Reputation: 2439
I have a following DataFrame:
+-----------+----------+----------+
| some_id | one_col | other_col|
+-----------+----------+----------+
| xx1 | 11| 177|
| xx2 | 1613| 2000|
| xx4 | 0| 12473|
+-----------+----------+----------+
I need to add a new column which is based on some calculations done on the first and second column, namely, for example, for col1_value=1 and col2_value=10 would need to produce a percentage of col1 that is included in col2, so col3_value= (1/10)*100=10%:
+-----------+----------+----------+--------------+
| some_id | one_col | other_col| percentage |
+-----------+----------+----------+--------------+
| xx1 | 11| 177| 6.2 |
| xx3 | 1| 10 | 10 |
| xx2 | 1613| 2000| 80.6 |
| xx4 | 0| 12473| 0 |
+-----------+----------+----------+--------------+
I know I would need to use a udf for this, but how do I directly add a new column value based on the outcome?
Some pseudo-code:
import pyspark
from pyspark.sql.functions import udf
df = load_my_df
def my_udf(val1, val2):
return (val1/val2)*100
udf_percentage = udf(my_udf, FloatType())
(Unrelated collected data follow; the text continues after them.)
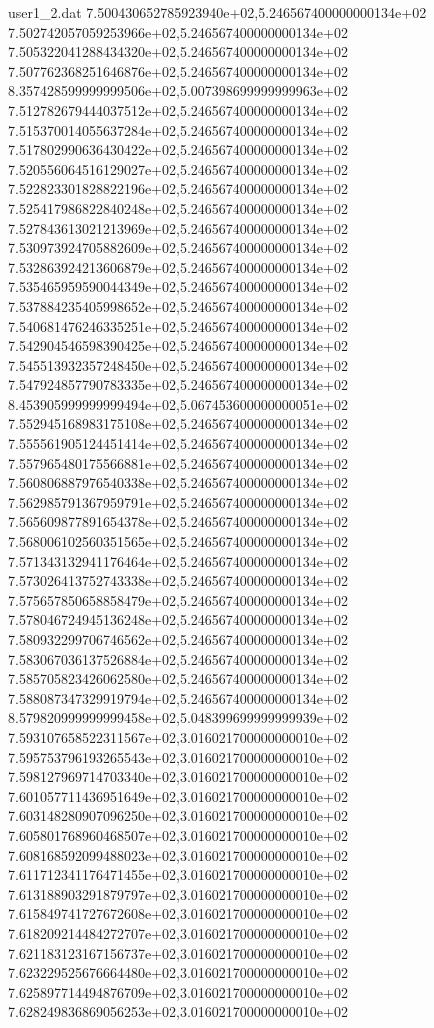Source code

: \begin{filecontents}{user1_2.dat}
7.500430652785923940e+02,5.246567400000000134e+02
7.502742057059253966e+02,5.246567400000000134e+02
7.505322041288434320e+02,5.246567400000000134e+02
7.507762368251646876e+02,5.246567400000000134e+02
8.357428599999999506e+02,5.007398699999999963e+02
7.512782679444037512e+02,5.246567400000000134e+02
7.515370014055637284e+02,5.246567400000000134e+02
7.517802990636430422e+02,5.246567400000000134e+02
7.520556064516129027e+02,5.246567400000000134e+02
7.522823301828822196e+02,5.246567400000000134e+02
7.525417986822840248e+02,5.246567400000000134e+02
7.527843613021213969e+02,5.246567400000000134e+02
7.530973924705882609e+02,5.246567400000000134e+02
7.532863924213606879e+02,5.246567400000000134e+02
7.535465959590044349e+02,5.246567400000000134e+02
7.537884235405998652e+02,5.246567400000000134e+02
7.540681476246335251e+02,5.246567400000000134e+02
7.542904546598390425e+02,5.246567400000000134e+02
7.545513932357248450e+02,5.246567400000000134e+02
7.547924857790783335e+02,5.246567400000000134e+02
8.453905999999999494e+02,5.067453600000000051e+02
7.552945168983175108e+02,5.246567400000000134e+02
7.555561905124451414e+02,5.246567400000000134e+02
7.557965480175566881e+02,5.246567400000000134e+02
7.560806887976540338e+02,5.246567400000000134e+02
7.562985791367959791e+02,5.246567400000000134e+02
7.565609877891654378e+02,5.246567400000000134e+02
7.568006102560351565e+02,5.246567400000000134e+02
7.571343132941176464e+02,5.246567400000000134e+02
7.573026413752743338e+02,5.246567400000000134e+02
7.575657850658858479e+02,5.246567400000000134e+02
7.578046724945136248e+02,5.246567400000000134e+02
7.580932299706746562e+02,5.246567400000000134e+02
7.583067036137526884e+02,5.246567400000000134e+02
7.585705823426062580e+02,5.246567400000000134e+02
7.588087347329919794e+02,5.246567400000000134e+02
8.579820999999999458e+02,5.048399699999999939e+02
7.593107658522311567e+02,3.016021700000000010e+02
7.595753796193265543e+02,3.016021700000000010e+02
7.598127969714703340e+02,3.016021700000000010e+02
7.601057711436951649e+02,3.016021700000000010e+02
7.603148280907096250e+02,3.016021700000000010e+02
7.605801768960468507e+02,3.016021700000000010e+02
7.608168592099488023e+02,3.016021700000000010e+02
7.611712341176471455e+02,3.016021700000000010e+02
7.613188903291879797e+02,3.016021700000000010e+02
7.615849741727672608e+02,3.016021700000000010e+02
7.618209214484272707e+02,3.016021700000000010e+02
7.621183123167156737e+02,3.016021700000000010e+02
7.623229525676664480e+02,3.016021700000000010e+02
7.625897714494876709e+02,3.016021700000000010e+02
7.628249836869056253e+02,3.016021700000000010e+02

\end{filecontents}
df = df.withColumn('percentage', udf_percentage(# how?))
Thank you!
Upvotes: 1
Views: 10328
Reputation:
df.withColumn('percentage', udf_percentage("one_col", "other_col"))
or
df.withColumn('percentage', udf_percentage(df["one_col"], df["other_col"]))
or
df.withColumn('percentage', udf_percentage(df.one_col, df.other_col))
or
from pyspark.sql.functions import col
df.withColumn('percentage', udf_percentage(col("one_col"), col("other_col")))
but why not just:
df.withColumn('percentage', col("one_col") / col("other_col") * 100)
Upvotes: 5